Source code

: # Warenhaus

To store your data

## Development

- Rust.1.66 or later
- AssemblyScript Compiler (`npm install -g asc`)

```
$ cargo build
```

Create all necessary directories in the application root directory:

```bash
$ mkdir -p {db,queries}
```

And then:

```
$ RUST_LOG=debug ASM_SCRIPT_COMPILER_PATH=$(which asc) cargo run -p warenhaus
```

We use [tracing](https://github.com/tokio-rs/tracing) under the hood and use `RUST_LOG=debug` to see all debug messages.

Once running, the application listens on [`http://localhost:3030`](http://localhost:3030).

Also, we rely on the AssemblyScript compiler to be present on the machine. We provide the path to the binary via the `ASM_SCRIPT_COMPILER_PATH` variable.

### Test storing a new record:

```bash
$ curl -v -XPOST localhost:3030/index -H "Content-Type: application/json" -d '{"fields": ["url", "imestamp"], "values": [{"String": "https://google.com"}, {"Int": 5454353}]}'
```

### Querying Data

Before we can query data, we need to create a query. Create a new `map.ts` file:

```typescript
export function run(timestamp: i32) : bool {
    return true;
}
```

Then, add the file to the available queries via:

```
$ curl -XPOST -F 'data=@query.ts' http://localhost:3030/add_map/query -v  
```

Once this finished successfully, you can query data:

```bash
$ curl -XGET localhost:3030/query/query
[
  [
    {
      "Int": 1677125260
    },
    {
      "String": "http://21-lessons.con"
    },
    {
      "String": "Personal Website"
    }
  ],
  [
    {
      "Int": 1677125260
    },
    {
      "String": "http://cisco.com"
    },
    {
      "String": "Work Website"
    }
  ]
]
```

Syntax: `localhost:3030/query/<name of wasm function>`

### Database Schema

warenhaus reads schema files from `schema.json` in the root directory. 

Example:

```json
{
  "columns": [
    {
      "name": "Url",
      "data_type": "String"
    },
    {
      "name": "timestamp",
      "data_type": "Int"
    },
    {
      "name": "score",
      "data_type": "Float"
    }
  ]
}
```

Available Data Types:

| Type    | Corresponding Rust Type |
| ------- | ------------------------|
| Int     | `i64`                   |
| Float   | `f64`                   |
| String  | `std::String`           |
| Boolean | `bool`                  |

────────────────────

### Work task:
The word "root" is the filter: copy every line of the listing above that contains it.

### Solution below:
Create all necessary directories in the application root directory:
warenhaus reads schema files from `schema.json` in the root directory. 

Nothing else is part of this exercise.